Data for analysis —

┄┄┄┄┄┄┄┄┄┄┄┄┄┄┄┄┄┄┄┄

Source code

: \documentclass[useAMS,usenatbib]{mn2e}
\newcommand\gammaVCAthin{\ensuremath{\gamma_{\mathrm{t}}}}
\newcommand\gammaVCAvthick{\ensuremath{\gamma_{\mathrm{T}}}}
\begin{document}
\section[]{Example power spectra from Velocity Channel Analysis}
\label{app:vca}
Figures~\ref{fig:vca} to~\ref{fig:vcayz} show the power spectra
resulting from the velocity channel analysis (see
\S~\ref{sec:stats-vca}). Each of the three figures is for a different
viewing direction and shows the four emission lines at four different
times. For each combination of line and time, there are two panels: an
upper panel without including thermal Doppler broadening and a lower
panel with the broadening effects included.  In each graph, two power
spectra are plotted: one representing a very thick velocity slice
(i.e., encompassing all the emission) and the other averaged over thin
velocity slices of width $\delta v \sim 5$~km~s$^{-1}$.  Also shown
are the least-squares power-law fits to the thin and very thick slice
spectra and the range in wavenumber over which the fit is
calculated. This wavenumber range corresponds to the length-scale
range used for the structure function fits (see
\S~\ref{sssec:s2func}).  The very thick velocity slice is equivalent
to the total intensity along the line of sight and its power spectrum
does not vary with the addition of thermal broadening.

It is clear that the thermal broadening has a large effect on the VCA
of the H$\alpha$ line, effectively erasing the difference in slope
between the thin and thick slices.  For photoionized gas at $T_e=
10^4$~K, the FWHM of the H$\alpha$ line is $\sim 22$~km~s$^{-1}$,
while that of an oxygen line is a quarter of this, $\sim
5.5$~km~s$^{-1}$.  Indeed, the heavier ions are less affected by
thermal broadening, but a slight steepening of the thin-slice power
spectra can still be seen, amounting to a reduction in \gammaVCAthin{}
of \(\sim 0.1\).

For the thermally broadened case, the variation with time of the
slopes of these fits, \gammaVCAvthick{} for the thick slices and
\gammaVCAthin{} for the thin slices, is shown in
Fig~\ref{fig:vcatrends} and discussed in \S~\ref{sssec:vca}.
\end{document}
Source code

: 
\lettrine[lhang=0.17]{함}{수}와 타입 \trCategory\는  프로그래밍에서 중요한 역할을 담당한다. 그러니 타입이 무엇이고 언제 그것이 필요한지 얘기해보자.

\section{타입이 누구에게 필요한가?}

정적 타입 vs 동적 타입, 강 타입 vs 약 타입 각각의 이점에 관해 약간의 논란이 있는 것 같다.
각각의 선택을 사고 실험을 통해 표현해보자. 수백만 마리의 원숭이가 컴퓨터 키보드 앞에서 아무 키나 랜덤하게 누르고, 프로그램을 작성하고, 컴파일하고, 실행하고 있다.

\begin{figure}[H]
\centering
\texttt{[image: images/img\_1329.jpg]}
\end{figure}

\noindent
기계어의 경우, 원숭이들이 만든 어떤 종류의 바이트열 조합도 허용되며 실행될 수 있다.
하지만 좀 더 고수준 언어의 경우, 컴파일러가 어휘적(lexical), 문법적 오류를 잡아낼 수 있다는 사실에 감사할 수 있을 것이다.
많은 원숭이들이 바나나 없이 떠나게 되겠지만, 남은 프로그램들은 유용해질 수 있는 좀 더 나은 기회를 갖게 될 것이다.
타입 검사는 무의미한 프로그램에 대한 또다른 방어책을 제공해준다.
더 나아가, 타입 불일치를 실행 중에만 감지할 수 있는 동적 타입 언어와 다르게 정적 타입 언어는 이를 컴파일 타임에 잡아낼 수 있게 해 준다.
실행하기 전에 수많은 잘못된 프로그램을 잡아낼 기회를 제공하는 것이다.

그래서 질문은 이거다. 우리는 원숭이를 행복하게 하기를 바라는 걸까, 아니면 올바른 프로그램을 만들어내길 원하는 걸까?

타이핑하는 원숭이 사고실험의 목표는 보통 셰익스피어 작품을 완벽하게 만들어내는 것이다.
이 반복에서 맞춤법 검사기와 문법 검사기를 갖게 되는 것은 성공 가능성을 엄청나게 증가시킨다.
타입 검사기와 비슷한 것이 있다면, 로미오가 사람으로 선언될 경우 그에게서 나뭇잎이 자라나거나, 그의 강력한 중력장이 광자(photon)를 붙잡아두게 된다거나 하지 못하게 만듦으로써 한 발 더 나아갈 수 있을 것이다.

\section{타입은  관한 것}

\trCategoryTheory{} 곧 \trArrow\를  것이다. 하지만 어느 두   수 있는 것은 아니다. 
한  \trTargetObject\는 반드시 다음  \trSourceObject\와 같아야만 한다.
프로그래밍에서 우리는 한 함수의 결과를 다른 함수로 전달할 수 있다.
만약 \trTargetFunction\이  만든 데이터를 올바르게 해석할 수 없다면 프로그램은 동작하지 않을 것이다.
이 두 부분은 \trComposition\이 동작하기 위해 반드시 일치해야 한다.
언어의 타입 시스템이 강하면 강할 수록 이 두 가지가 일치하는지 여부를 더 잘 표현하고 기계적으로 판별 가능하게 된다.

┄┄┄┄┄┄┄┄┄┄┄┄┄┄┄┄┄┄┄┄

What needs to be done —
Reproduce only what lies between the start of the listing above and the end of the line containing "viewing direction and", keeping every line exact.

Answer box —
Source code

: \documentclass[useAMS,usenatbib]{mn2e}
\newcommand\gammaVCAthin{\ensuremath{\gamma_{\mathrm{t}}}}
\newcommand\gammaVCAvthick{\ensuremath{\gamma_{\mathrm{T}}}}
\begin{document}
\section[]{Example power spectra from Velocity Channel Analysis}
\label{app:vca}
Figures~\ref{fig:vca} to~\ref{fig:vcayz} show the power spectra
resulting from the velocity channel analysis (see
\S~\ref{sec:stats-vca}). Each of the three figures is for a different
viewing direction and shows the four emission lines at four different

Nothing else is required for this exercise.